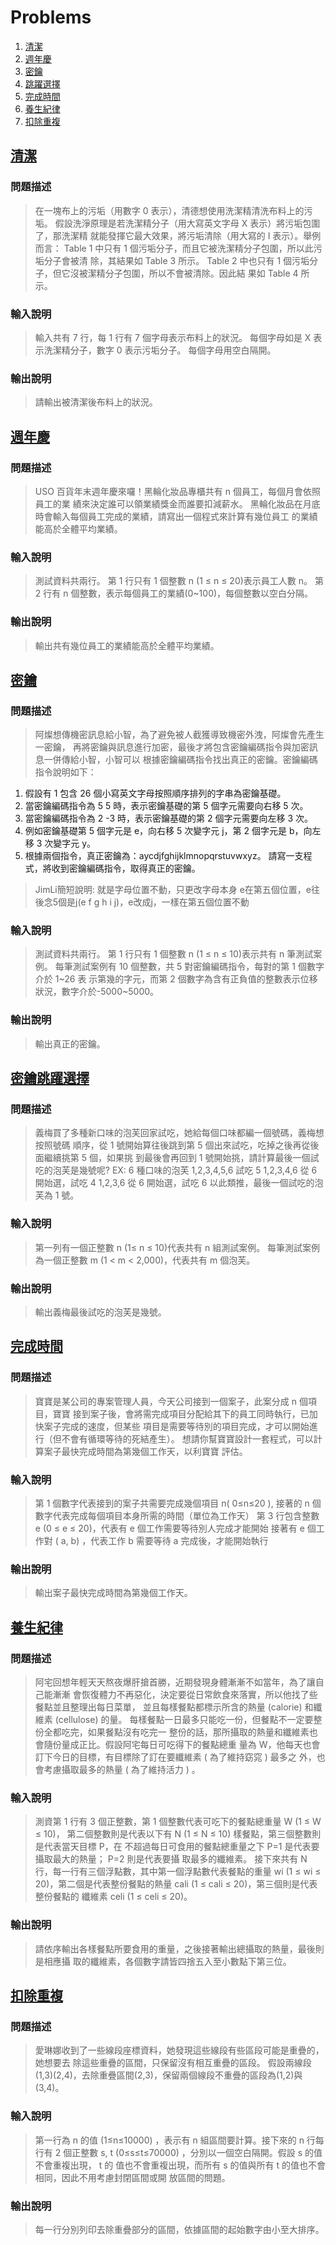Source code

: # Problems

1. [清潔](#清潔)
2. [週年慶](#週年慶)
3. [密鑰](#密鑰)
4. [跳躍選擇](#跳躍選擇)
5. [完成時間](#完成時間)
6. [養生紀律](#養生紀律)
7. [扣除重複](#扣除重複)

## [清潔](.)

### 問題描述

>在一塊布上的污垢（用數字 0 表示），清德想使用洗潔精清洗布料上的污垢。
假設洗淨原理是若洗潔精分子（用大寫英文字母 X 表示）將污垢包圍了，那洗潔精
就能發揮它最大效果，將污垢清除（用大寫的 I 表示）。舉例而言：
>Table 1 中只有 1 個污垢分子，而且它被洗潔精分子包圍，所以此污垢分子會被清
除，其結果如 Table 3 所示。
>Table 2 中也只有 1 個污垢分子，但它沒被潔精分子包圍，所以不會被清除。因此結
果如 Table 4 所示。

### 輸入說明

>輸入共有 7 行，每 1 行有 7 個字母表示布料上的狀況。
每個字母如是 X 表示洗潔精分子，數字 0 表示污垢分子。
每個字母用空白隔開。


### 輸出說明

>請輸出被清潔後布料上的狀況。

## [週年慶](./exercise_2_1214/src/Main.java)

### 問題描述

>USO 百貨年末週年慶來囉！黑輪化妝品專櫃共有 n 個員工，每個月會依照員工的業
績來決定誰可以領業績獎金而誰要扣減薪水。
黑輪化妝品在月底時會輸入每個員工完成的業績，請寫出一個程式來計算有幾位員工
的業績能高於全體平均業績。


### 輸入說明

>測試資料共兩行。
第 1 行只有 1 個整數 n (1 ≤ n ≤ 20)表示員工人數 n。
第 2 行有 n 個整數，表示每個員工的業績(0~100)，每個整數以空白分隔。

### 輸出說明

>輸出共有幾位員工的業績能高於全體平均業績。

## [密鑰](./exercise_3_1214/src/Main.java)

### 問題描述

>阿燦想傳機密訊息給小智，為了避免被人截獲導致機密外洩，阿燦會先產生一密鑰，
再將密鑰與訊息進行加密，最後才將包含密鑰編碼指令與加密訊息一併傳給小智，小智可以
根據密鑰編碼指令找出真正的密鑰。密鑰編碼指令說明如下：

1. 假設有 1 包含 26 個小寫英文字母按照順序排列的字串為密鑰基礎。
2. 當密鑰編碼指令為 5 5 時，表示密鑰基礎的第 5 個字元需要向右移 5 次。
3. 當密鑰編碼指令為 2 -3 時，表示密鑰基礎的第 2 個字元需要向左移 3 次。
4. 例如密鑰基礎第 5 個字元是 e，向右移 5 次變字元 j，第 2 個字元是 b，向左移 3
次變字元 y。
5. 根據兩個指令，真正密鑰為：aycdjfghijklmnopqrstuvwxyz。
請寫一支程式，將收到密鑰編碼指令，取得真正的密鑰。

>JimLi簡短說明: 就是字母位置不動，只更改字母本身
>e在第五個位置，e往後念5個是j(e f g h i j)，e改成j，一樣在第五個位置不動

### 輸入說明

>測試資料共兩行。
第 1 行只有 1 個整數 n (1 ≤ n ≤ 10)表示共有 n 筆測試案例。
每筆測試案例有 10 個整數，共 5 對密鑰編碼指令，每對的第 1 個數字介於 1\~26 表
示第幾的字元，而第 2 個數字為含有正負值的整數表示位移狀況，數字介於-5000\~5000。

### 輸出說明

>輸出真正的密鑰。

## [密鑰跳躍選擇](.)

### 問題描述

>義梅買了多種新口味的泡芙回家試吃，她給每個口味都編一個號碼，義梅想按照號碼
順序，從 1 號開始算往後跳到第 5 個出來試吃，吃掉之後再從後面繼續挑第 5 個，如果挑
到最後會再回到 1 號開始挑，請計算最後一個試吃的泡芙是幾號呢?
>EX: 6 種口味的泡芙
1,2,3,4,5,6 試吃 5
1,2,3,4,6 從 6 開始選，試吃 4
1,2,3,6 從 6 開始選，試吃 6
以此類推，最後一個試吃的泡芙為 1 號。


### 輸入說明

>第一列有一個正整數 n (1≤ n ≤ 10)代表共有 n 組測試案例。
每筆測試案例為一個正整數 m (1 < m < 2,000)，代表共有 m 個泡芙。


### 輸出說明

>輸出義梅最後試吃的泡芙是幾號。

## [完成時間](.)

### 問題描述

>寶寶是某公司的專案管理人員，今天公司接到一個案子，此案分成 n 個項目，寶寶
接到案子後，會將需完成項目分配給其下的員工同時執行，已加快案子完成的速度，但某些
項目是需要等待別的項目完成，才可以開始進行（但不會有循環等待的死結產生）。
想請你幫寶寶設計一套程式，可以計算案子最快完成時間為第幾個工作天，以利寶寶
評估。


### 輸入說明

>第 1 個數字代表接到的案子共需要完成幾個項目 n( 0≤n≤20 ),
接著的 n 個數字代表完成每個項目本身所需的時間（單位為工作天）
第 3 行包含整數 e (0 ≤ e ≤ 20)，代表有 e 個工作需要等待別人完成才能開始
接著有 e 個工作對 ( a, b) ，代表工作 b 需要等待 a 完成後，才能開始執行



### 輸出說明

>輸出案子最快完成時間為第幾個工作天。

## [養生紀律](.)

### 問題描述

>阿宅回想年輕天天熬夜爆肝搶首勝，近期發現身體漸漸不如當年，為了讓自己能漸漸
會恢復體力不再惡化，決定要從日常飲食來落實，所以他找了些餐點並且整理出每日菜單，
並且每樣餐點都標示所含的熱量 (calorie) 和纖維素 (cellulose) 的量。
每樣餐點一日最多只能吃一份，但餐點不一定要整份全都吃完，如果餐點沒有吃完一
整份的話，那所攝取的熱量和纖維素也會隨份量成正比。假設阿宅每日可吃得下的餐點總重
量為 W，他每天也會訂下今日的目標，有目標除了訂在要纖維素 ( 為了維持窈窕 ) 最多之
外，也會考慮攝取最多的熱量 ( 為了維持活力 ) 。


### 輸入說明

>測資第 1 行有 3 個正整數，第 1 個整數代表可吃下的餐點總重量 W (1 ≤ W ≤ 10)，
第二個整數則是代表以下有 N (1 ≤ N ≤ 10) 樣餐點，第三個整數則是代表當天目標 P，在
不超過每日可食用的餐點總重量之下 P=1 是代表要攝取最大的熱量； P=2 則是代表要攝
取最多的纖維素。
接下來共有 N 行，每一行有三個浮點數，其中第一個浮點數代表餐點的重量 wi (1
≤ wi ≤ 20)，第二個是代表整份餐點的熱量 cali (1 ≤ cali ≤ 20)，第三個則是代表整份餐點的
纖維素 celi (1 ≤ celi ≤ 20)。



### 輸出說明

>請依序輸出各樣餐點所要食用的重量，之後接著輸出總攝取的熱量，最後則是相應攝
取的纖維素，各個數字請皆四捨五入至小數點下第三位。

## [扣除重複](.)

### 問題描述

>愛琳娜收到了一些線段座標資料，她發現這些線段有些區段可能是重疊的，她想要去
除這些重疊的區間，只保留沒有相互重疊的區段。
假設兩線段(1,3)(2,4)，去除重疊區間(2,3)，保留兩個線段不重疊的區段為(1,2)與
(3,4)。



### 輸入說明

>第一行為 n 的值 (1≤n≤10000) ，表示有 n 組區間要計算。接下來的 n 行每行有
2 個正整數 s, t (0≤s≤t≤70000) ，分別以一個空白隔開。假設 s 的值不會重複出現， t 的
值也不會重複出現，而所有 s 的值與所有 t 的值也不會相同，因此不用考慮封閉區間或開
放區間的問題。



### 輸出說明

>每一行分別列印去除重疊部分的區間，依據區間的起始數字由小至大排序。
--
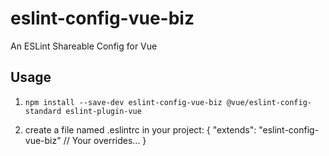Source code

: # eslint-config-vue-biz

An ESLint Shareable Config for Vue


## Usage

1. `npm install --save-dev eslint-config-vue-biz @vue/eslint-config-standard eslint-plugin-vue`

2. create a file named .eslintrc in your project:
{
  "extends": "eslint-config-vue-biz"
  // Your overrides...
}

**YOUR OBJECTIVE**:
A single number is required: the count of lines in the records that include the string "Main".

**EXERCISE RESULT**:
2